Consider both together if the research question involves: the interaction between anxiety and cognition; combined neuroprotective and anxiolytic strategies; or investigation of the additive or synergistic effects of complementary peptide mechanisms. Be explicit that the combined-use rationale is mechanistically extrapolated, not clinically evidenced.
For focus-specific research applications where neither compound may be appropriate, our peptides for focus spoke covers the full cluster. For the nootropic market overview including both Russian peptides and the Western alternatives, our best nootropic peptides 2026 spoke provides the comparative landscape. For the Semax-vs-stimulants comparison specifically, see Semax vs modafinil.

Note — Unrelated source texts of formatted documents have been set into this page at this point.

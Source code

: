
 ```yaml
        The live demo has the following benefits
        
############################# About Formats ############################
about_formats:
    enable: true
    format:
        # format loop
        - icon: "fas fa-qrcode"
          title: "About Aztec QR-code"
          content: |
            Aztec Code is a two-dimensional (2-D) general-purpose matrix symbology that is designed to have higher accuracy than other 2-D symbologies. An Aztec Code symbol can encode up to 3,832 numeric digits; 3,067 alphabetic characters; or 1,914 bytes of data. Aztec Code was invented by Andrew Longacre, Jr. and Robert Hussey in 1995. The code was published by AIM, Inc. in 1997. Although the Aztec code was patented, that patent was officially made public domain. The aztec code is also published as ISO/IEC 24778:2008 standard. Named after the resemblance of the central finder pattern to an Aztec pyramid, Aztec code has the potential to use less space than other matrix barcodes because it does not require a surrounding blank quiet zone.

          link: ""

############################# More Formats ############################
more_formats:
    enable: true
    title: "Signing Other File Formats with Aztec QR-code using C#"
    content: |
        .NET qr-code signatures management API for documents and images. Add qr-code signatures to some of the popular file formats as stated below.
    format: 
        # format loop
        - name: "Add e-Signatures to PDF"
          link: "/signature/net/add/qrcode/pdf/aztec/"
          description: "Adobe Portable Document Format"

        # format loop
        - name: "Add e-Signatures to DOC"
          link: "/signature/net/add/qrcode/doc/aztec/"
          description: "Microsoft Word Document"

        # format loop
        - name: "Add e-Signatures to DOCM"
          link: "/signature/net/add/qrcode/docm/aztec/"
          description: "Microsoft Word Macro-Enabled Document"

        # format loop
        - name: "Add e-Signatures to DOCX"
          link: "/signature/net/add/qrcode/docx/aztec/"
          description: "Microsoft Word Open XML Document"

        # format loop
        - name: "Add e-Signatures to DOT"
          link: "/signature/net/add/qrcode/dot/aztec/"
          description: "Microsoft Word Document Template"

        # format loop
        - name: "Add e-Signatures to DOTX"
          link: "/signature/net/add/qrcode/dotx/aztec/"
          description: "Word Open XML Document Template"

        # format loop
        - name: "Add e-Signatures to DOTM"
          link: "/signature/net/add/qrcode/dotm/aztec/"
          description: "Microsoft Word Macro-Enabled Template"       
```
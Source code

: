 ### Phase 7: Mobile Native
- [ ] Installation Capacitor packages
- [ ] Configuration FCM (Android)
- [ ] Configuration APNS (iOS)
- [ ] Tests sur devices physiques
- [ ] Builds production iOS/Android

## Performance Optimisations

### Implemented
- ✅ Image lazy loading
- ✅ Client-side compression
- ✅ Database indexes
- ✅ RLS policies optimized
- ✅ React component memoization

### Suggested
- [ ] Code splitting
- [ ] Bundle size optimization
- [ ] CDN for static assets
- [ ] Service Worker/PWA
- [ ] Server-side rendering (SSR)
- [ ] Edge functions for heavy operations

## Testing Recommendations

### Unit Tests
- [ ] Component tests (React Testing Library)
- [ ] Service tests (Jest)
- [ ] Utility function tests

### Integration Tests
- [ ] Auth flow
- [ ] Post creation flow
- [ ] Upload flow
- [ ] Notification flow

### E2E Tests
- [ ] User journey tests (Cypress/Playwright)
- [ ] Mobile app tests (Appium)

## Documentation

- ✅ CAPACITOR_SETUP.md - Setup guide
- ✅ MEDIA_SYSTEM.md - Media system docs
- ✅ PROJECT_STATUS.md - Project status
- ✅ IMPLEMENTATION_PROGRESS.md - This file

Regulatory position: both compounds
Semax (Russian MoH, 1995) and Selank (Russian MoH, 2009) are both legally registered drugs in Russia. Neither is approved by the FDA, EMA, Health Canada, or any Western regulatory body. In the United States, both exist as unscheduled research chemicals — not controlled substances, but not approved for human use or legal for US compounding pharmacies to prepare and dispense. They are sold under research-use-only framing by research-chemical vendors. This shared regulatory status is a meaningful practical similarity between the two compounds, even though their pharmacology differs substantially.